The scenes of Catalonian protestors being forcibly prevented from taking part in a referendum on the region’s independence sparked a global outpouring of sympathy. Hundreds were hurt as voters clashed with police tasked with stopping the vote, which had been held illegal by Spain’s Constitutional Court. Since then, the crisis has only worsened. After an overwhelming vote in favour of independence, the Catalan Parliament unilaterally declared independence, which was shortly afterwards nullified by the imposition of direct rule by Mariano Rajoy, the Spanish Prime Minister.
One of the key grounds for the calls for independence has been the supposedly unfair contribution of Catalonia to the Spanish state; protestors proclaim “Madrid nos roba” – Madrid is robbing us. Despite accounting for 16 per cent of the population, it constitutes around 19 per cent of Spain’s GDP, more than any other region. Furthermore, it accounts for roughly one quarter of Spain’s total foreign exports. Barcelona, its capital city, is the fourth most powerful city by GDP in the EU, with over 5.5 million visitors a year. Yet the region paid nearly €10bn more in taxes than it received back. Despite its booming economy, the business world has not responded kindly to the political uncertainty. Since the referendum on 1 October, over 2,400 Catalan companies have moved their legal base out of the region, according to Spain’s National Company Registry. The Spanish government has happily encouraged this exodus, passing a decree making it easier for companies to shift to other parts of the country. The number of moves has spiked at key points in the situation. A high of 268 companies left the region on 19 October, after the passing of the deadline set by Rajoy for Carles Puigdemont, the Catalan leader, to stop seeking independence.
The crisis especially alarmed the financial sector; CaixaBank, Spain’s third largest bank and one of the biggest lenders in Catalonia, decided to move to Valencia a mere five days after the vote. Spain’s fifth largest banking group, Banco Sabadell, decided the same in an emergency meeting on 5 October. CaixaBank’s press release cited the need to “protect the interests of the bank’s customers, shareholders and employees” by ensuring it remains within the EU.
It is the latter concern – of remaining within the EU’s single market – which most worries businesses. Freixenet, an iconic Catalonian producer of Cava (sparkling wine), voiced fears of losing competitiveness if the region were subjected to tariffs in its trading with Europe. “We cannot run the risk of being outside the European Union,” said the CEO of the company. Luis de Guindos, Spain’s finance minister, claims that the domestic product of an independent Catalonia will be reduced by 30 per cent as a result of being outside the single market. These fears are substantiated; two thirds of Catalonia’s trade is with the EU, yet in the case of secession, rejoining the bloc would be difficult. The process for a nation joining the Union involves unanimous agreement by all existing members. It is likely that Spain would veto Catalonia’s membership.

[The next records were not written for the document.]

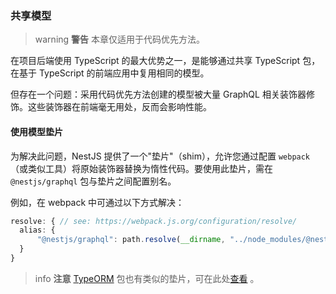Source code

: ### 共享模型

> warning **警告** 本章仅适用于代码优先方法。

在项目后端使用 TypeScript 的最大优势之一，是能够通过共享 TypeScript 包，在基于 TypeScript 的前端应用中复用相同的模型。

但存在一个问题：采用代码优先方法创建的模型被大量 GraphQL 相关装饰器修饰。这些装饰器在前端毫无用处，反而会影响性能。

#### 使用模型垫片

为解决此问题，NestJS 提供了一个"垫片"（shim），允许您通过配置 `webpack`（或类似工具）将原始装饰器替换为惰性代码。要使用此垫片，需在 `@nestjs/graphql` 包与垫片之间配置别名。

例如，在 webpack 中可通过以下方式解决：

```typescript
resolve: { // see: https://webpack.js.org/configuration/resolve/
  alias: {
      "@nestjs/graphql": path.resolve(__dirname, "../node_modules/@nestjs/graphql/dist/extra/graphql-model-shim")
  }
}
```

> info **注意** [TypeORM](/techniques/database) 包也有类似的垫片，可在此处[查看](https://github.com/typeorm/typeorm/blob/master/extra/typeorm-model-shim.js) 。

Applied to the British situation, the Catalonian business exodus calls to mind David Cameron’s fears of an “economic bomb” if Britain were to leave the EU. Companies have begun to look at plans to move jobs to E u r o pean cities such as Frankfurt, highlighting fears about losing access to the single market. The Catalonia example underlines the significance of economic alignment with the EU, a troubling sign when the possibility of a “no-deal” Brexit is being seriously discussed at home.